This step is essential to distinguish real $Z$ boson decays from background processes where lepton pairs may arise from other sources. The function below applies these conditions to each event to retain only those with at least one valid SFOS lepton pair.

In [None]:
def sfos_pair(flavor, charge):

    # Generate all unique pairs of particles for each event
    # Combinations of 2 ensure no particle is compared with itself
    f_pairs = ak.combinations(flavor, 2, fields=["flavor_0", "flavor_1"])
    c_pairs = ak.combinations(charge, 2, fields=["charge_0", "charge_1"])

    # Same-flavor check: both particles in the pair must be of the same type
    same_flavor = f_pairs.flavor_0 == f_pairs.flavor_1

    # Opposite-sign check: the charges of the particles must be different
    opposite_sign = c_pairs.charge_0 != c_pairs.charge_1

    # Find where both conditions are met
    sfos = same_flavor & opposite_sign

    # We want at least one SFOS pair per event
    sfos_cut = ak.any(sfos, axis=1)

    return sfos_cut

# Lepton Four-Momentum Packaging
For the WZ → 3ℓ analysis, we need to package the leptons into four-momentum vectors to facilitate further calculations, such as reconstructing invariant masses and analyzing kinematic variables. The four-momentum of a particle is defined by its energy ($E$) and momentum components ($p_x, p_y, p_z$).

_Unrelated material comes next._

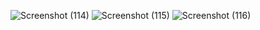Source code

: ![Screenshot (114)](https://github.com/user-attachments/assets/92d67818-5d97-4fc7-ac25-6cbc86fe4226)
![Screenshot (115)](https://github.com/user-attachments/assets/3e40b535-6680-4ba6-ba49-39093802fdee)
![Screenshot (116)](https://github.com/user-attachments/assets/4ffde65d-612c-4ceb-8bb7-f8c2e658c06e)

The function below converts the lepton's transverse momentum ($p_t$), pseudorapidity ($η$), and azimuthal angle ($φ$) into the full momentum components in three dimensions ($p_x, p_y, p_z$), and packages this information into a structured format that can be used for further analysis. It also includes the missing transverse energy ($MET$) and $MET$ $phi$, which are important for the $W$ boson reconstruction.

In [None]:
def package_leptons(flavor, charge, E, pt, eta, phi, met, met_phi):
    lep_px = pt * np.cos(phi)
    lep_py = pt * np.sin(phi)
    lep_pz = pt / np.tan(2.0 * np.arctan(np.exp(-eta)))

    leptons = ak.zip({
        "flavor": flavor,
        "charge": charge,
        "E": E,
        "pt": pt,
        "eta": eta,
        "phi": phi,
        "px": lep_px,
        "py": lep_py,
        "pz": lep_pz,
        "met": met,
        "met_phi": met_phi,
    })

    return leptons

# Finding the Closest SFOS Pair to the $Z$ Boson Mass
Each event may have more than one same-flavor opposite-sign (SFOS) lepton pairs , so selecting the correct SFOS pair that reconstructs the $Z$ boson mass is a critical step. The function below identifies the lepton pair closest to the $Z$ boson mass (around $91 GeV$) from a set of SFOS pairs. This is done by calculating the invariant mass of each pair and selecting the one with the smallest difference from the $Z$ mass.

The process involves:


1.   Creating lepton pairs: All unique pairs of leptons from the event are generated.
2.   Applying the SFOS condition: Only pairs that are of the same flavor (e.g., both electrons or both muons) and opposite sign (i.e., opposite charges) are kept.
3. Calculating the invariant mass of each SFOS pair: The four-momentum is used to calculate the invariant mass of each pair.
4. Finding the pair closest to the $Z$ boson mass: The mass difference between the calculated invariant mass of each SFOS pair and the nominal $Z$ boson mass is calculated. The pair with the smallest mass difference is selected.
5. Returning the selected leptons: The two leptons that form the SFOS pair closest to the $Z$ mass, along with the invariant mass of the pair, are returned.



In [None]:
def find_closest_sfos_pair(leptons):
    z_mass = 91.0
    z_window = 10.0


    # Create all unique lepton pairs
    lep_pairs = ak.combinations(leptons, 2, fields=["lep1", "lep2"])

    # SFOS condition
    same_flavor = lep_pairs.lep1.flavor == lep_pairs.lep2.flavor
    opposite_sign = lep_pairs.lep1.charge != lep_pairs.lep2.charge
    sfos_mask = same_flavor & opposite_sign

    # Filter SFOS pairs
    sfos_pairs = lep_pairs[sfos_mask]

    # Compute invariant mass of SFOS pairs
    E_sum = sfos_pairs.lep1.E + sfos_pairs.lep2.E
    px_sum = sfos_pairs.lep1.px + sfos_pairs.lep2.px
    py_sum = sfos_pairs.lep1.py + sfos_pairs.lep2.py
    pz_sum = sfos_pairs.lep1.pz + sfos_pairs.lep2.pz

    masses = np.sqrt(E_sum**2 - (px_sum**2 + py_sum**2 + pz_sum**2))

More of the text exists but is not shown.